Might be for instance the reason of 52 weeks in the year. Might be just an imitation of the playing card model. It's not enough to accept this as evidence for playing card divination.
Don't understand me wrong : I personally would think, that it is plausible, that playing cards occasionally would have served divination interests in 15th century. But in the argumentation about it only hard evidence would count.
The Spanish Emperor cards (ca. 1450), which were explored by Ross recently and somehow also the Boiardo Tarocchi have also a little bit this divination interests. In both cases the cards are filled with words (poems), something, which repeats in the lot books. But both also can't be counted as "strong evidence".


The 4x22-model, presented by Bollstatter, is only documented in German sources about Bollstatter(as far I know).

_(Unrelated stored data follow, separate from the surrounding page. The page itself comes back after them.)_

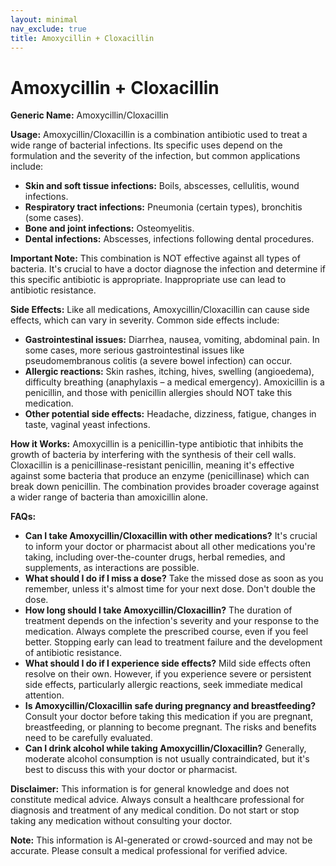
 ```yaml
---
layout: minimal
nav_exclude: true
title: Amoxycillin + Cloxacillin
---
```


# Amoxycillin + Cloxacillin

**Generic Name:** Amoxycillin/Cloxacillin

**Usage:** Amoxycillin/Cloxacillin is a combination antibiotic used to treat a wide range of bacterial infections.  Its specific uses depend on the formulation and the severity of the infection, but common applications include:

* **Skin and soft tissue infections:**  Boils, abscesses, cellulitis, wound infections.
* **Respiratory tract infections:** Pneumonia (certain types), bronchitis (some cases).
* **Bone and joint infections:** Osteomyelitis.
* **Dental infections:** Abscesses, infections following dental procedures.


**Important Note:**  This combination is NOT effective against all types of bacteria.  It's crucial to have a doctor diagnose the infection and determine if this specific antibiotic is appropriate.  Inappropriate use can lead to antibiotic resistance.

**Side Effects:** Like all medications, Amoxycillin/Cloxacillin can cause side effects, which can vary in severity. Common side effects include:

* **Gastrointestinal issues:** Diarrhea, nausea, vomiting, abdominal pain.  In some cases, more serious gastrointestinal issues like pseudomembranous colitis (a severe bowel infection) can occur.
* **Allergic reactions:** Skin rashes, itching, hives, swelling (angioedema), difficulty breathing (anaphylaxis – a medical emergency).  Amoxicillin is a penicillin, and those with penicillin allergies should NOT take this medication.
* **Other potential side effects:**  Headache, dizziness, fatigue, changes in taste, vaginal yeast infections.


**How it Works:** Amoxycillin is a penicillin-type antibiotic that inhibits the growth of bacteria by interfering with the synthesis of their cell walls. Cloxacillin is a penicillinase-resistant penicillin, meaning it's effective against some bacteria that produce an enzyme (penicillinase) which can break down penicillin.  The combination provides broader coverage against a wider range of bacteria than amoxicillin alone.

**FAQs:**

* **Can I take Amoxycillin/Cloxacillin with other medications?**  It's crucial to inform your doctor or pharmacist about all other medications you're taking, including over-the-counter drugs, herbal remedies, and supplements, as interactions are possible.
* **What should I do if I miss a dose?** Take the missed dose as soon as you remember, unless it's almost time for your next dose.  Don't double the dose.
* **How long should I take Amoxycillin/Cloxacillin?**  The duration of treatment depends on the infection's severity and your response to the medication.  Always complete the prescribed course, even if you feel better.  Stopping early can lead to treatment failure and the development of antibiotic resistance.
* **What should I do if I experience side effects?**  Mild side effects often resolve on their own.  However, if you experience severe or persistent side effects, particularly allergic reactions, seek immediate medical attention.
* **Is Amoxycillin/Cloxacillin safe during pregnancy and breastfeeding?** Consult your doctor before taking this medication if you are pregnant, breastfeeding, or planning to become pregnant.  The risks and benefits need to be carefully evaluated.
* **Can I drink alcohol while taking Amoxycillin/Cloxacillin?**  Generally, moderate alcohol consumption is not usually contraindicated, but it's best to discuss this with your doctor or pharmacist.


**Disclaimer:** This information is for general knowledge and does not constitute medical advice. Always consult a healthcare professional for diagnosis and treatment of any medical condition.  Do not start or stop taking any medication without consulting your doctor.


**Note:** This information is AI-generated or crowd-sourced and may not be accurate. Please consult a medical professional for verified advice.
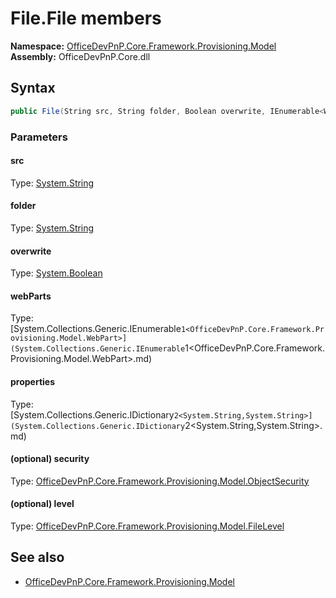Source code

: # File.File members 
**Namespace:** [OfficeDevPnP.Core.Framework.Provisioning.Model](OfficeDevPnP.Core.Framework.Provisioning.Model.md)  
**Assembly:** OfficeDevPnP.Core.dll  
## Syntax
```C#
public File(String src, String folder, Boolean overwrite, IEnumerable<WebPart> webParts, IDictionary<String, String> properties, ObjectSecurity security, FileLevel level)
```
### Parameters
#### src
Type: [System.String](System.String.md) 
#### 
#### folder
Type: [System.String](System.String.md) 
#### 
#### overwrite
Type: [System.Boolean](System.Boolean.md) 
#### 
#### webParts
Type: [System.Collections.Generic.IEnumerable`1<OfficeDevPnP.Core.Framework.Provisioning.Model.WebPart>](System.Collections.Generic.IEnumerable`1<OfficeDevPnP.Core.Framework.Provisioning.Model.WebPart>.md) 
#### 
#### properties
Type: [System.Collections.Generic.IDictionary`2<System.String,System.String>](System.Collections.Generic.IDictionary`2<System.String,System.String>.md) 
#### 
#### (optional) security
Type: [OfficeDevPnP.Core.Framework.Provisioning.Model.ObjectSecurity](OfficeDevPnP.Core.Framework.Provisioning.Model.ObjectSecurity.md) 
#### 
#### (optional) level
Type: [OfficeDevPnP.Core.Framework.Provisioning.Model.FileLevel](OfficeDevPnP.Core.Framework.Provisioning.Model.FileLevel.md) 
#### 
## See also
- [OfficeDevPnP.Core.Framework.Provisioning.Model](OfficeDevPnP.Core.Framework.Provisioning.Model.md)
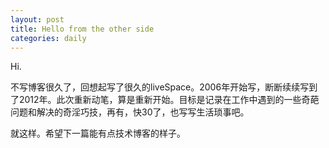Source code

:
 ```yaml
---
layout: post
title: Hello from the other side
categories: daily
---
```

Hi.

不写博客很久了，回想起写了很久的liveSpace。2006年开始写，断断续续写到了2012年。此次重新动笔，算是重新开始。目标是记录在工作中遇到的一些奇葩问题和解决的奇淫巧技，再有，快30了，也写写生活琐事吧。

就这样。希望下一篇能有点技术博客的样子。
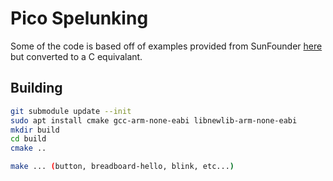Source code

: # Pico Spelunking

Some of the code is based off of examples provided from SunFounder [here](https://docs.sunfounder.com/projects/thales-kit/en/latest/Hello,%20Breadboard!.html)
but converted to a C equivalant.

## Building

```sh
git submodule update --init
sudo apt install cmake gcc-arm-none-eabi libnewlib-arm-none-eabi
mkdir build
cd build
cmake ..

make ... (button, breadboard-hello, blink, etc...)
```

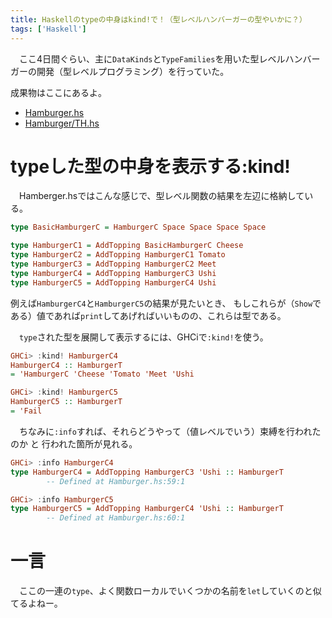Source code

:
 ```yaml
---
title: Haskellのtypeの中身はkind!で！（型レベルハンバーガーの型やいかに？）
tags: ['Haskell']
---
```

　ここ4日間ぐらい、主に`DataKinds`と`TypeFamilies`を用いた型レベルハンバーガーの開発（型レベルプログラミング）を行っていた。

成果物はここにあるよ。

- [Hamburger.hs](https://github.com/aiya000/learning-Haskell/blob/d4d29ad26673e828bc0b0358d1cde42c295eb50b/Language/Haskell/Extension/Room/Hamburger.hs)
- [Hamburger/TH.hs](https://github.com/aiya000/learning-Haskell/blob/d4d29ad26673e828bc0b0358d1cde42c295eb50b/Language/Haskell/Extension/Room/Hamburger/TH.hs)


# typeした型の中身を表示する:kind!
　Hamberger.hsではこんな感じで、型レベル関数の結果を左辺に格納している。

```haskell
type BasicHamburgerC = HamburgerC Space Space Space Space

type HamburgerC1 = AddTopping BasicHamburgerC Cheese
type HamburgerC2 = AddTopping HamburgerC1 Tomato
type HamburgerC3 = AddTopping HamburgerC2 Meet
type HamburgerC4 = AddTopping HamburgerC3 Ushi
type HamburgerC5 = AddTopping HamburgerC4 Ushi
```

例えば`HamburgerC4`と`HamburgerC5`の結果が見たいとき、
もしこれらが（`Show`である）値であれば`print`してあげればいいものの、これらは型である。

　`type`された型を展開して表示するには、GHCiで`:kind!`を使う。

```haskell
GHCi> :kind! HamburgerC4
HamburgerC4 :: HamburgerT
= 'HamburgerC 'Cheese 'Tomato 'Meet 'Ushi

GHCi> :kind! HamburgerC5
HamburgerC5 :: HamburgerT
= 'Fail
```

　ちなみに`:info`すれば、それらどうやって（値レベルでいう）束縛を行われたのか と
行われた箇所が見れる。

```haskell
GHCi> :info HamburgerC4
type HamburgerC4 = AddTopping HamburgerC3 'Ushi :: HamburgerT
        -- Defined at Hamburger.hs:59:1

GHCi> :info HamburgerC5
type HamburgerC5 = AddTopping HamburgerC4 'Ushi :: HamburgerT
        -- Defined at Hamburger.hs:60:1
```


# 一言
　ここの一連の`type`、よく関数ローカルでいくつかの名前を`let`していくのと似てるよねー。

http://en.wikipedia.org/wiki/Konrad_Bollstatter
http://de.wikipedia.org/wiki/Konrad_Bollstatter
http://www.tarotforum.net/archive/index ... 81948.html
viewtopic.php?f=11&t=442
And thanks for tracing the idea all the way back to Moakley. How insightful she was (I at least think)!
[/quote]

I didn't contribute this (I think, it was Marco), and also I would think, that this idea is rather trivial and happened much earlier, long before Moakley.
I personally had no problem to have the idea myself, totally without Moakley and totally without any source, as far I remember (though later than Moakley ... :-) ... but if I would start to be proud of such trivial stuff, I would have much to do ... ).
The whole 22-mystery was presented in Sepher Yetzirah at least ca. 500 AD and also as a subsystem of I-Ching 3000 years ago ... :-) ... it's just a trivial part of the features of the binary tree.

... :-) ... If one of the human strings of playing card research (let's assume some part of English language esoteric) did their best to overlook the somehow natural and trivial relationship between dice game and card game during 15th century in Italy in all their jungle of far more complex speculations about the mysteries of Tarot, so it's somehow difficult to celebrate Moakley's idea a great breakthrough of human evolution.
It's more part of the otherwise interesting phenomenon, how good this hypnosis about all these mysteries of Tarot had worked, which worked according the motto: assume the fantastic and overlook the simple ... .-)

Another simple and logical relationship is that between Chess and Tarot. Chess had already an iconographic tradition before playing and Trionfi cards had been even known. Chess was a dominating game ... it's very natural, that the new media playing cards took influences of the other.